Building physics is the inspirational source for conditioning the interior of this small dwelling, set in the temperate climate hemispheres. Namely, protection against the radiation of the summer sun and optimal heat extraction by wind led to its specific shape.
Moreover, the floor of this house radiates either warmth or coolness depending on the season.
Additionally, when needed, warm air along the sliding window façade flows through the space to the daylight, a windowpane high up in the volume. Extra convectional flow can counter heat loss during winter time.
However, regarding ventilation, depending entirely on natural phenomena is not realistic. For that reason, forced ventilation of fresh air is implemented at the lower end.
Newly conceived apparatus of prismatic shape is suggested here. These stackable boxes can get any desired configuration, depending on their position in the interior space. Because of the emphasis on appearance, these units may be mounted in view. In this configuration, the modules are placed on the floor in front of the window struts.
Night ventilation, especially at stake during summer, is manually operated by turning a hand-held spindle.
Therefore, the energy requiring elements in this design are limited. Think of the mechanical pumping of water, incidentally blowing air up out of the convector and the electrically operated façade vents on a regular basis.
A solid façade and roof with heat absorbing capacity seem logical for this kind of building.
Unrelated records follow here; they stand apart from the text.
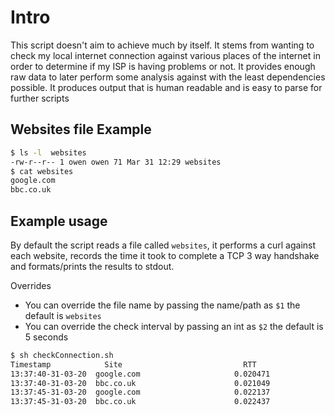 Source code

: # Intro
This script doesn't aim to achieve much by itself. It stems from wanting to check my local internet connection
against various places of the internet in order to determine if my ISP is having problems or not. It provides enough
raw data to later perform some analysis against with the least dependencies possible. It produces output that is
human readable and is easy to parse for further scripts

## Websites file Example
```bash
$ ls -l  websites
-rw-r--r-- 1 owen owen 71 Mar 31 12:29 websites
$ cat websites
google.com
bbc.co.uk
```

## Example usage
By default the script reads a file called `websites`, it performs a curl against each website, records the time
it took to complete a TCP 3 way handshake and formats/prints the results to stdout. 

Overrides
- You can override the file name by passing the name/path as `$1` the default is `websites`
- You can override the check interval by passing an int as `$2` the default is 5 seconds

```bash
$ sh checkConnection.sh
Timestamp            Site                           RTT
13:37:40-31-03-20  google.com                     0.020471
13:37:40-31-03-20  bbc.co.uk                      0.021049
13:37:45-31-03-20  google.com                     0.022137
13:37:45-31-03-20  bbc.co.uk                      0.022437
```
However, if properly insulated with high grade (wool) insulation, a timber based structure (balloon method) is conceivable. In either case, the insulated foundation floor will be poured out of concrete. Metal is proposed as a sturdy outside finishing for the practically vertical and horizontal planes. Expensive but maintenance free.
As a kinked tube with only opening at its ends, this building implies a specific use. It will be experienced as a protective shell while at the same time being connected to nature.
Zones for living and working can be distributed in various ways along the L-shaped section. In this scheme, the working space is lit by even daylight from the North. One part of the chimney can become a sleeping quarter, by implementing an entresol. The vertical shaft will then provide some additional floor space.
From the outside, the homogeneous cladding by just one material stresses the experimental and adventurous lifestyle of the inhabitant.
Maarten Douwe Bredero creates spatial objects and makes murals in public space. His designs cover the scale from urban planning to furniture. In this work, first comes a careful integration of scale, orientation and behaviour in the pending context. This setting is more than the morphology of the site, the surroundings. Often functional interpretations and historical references are at order. In this complying to the overall setting, sometimes the contrast is not shunned.
All within the conviction that specific expressions can have universal meaning and value. Central at any rate stands an appeal to feelings of poetic wondering.
Maarten Douwe holds a Bachelors degree in Civil Engineering from The University of Calgary, followed by a Masters in Architecture at Delft University. His qualifications are completed with various relevant trainings, ranging from philosophy to artistic painting. He grew up in the Caribbean.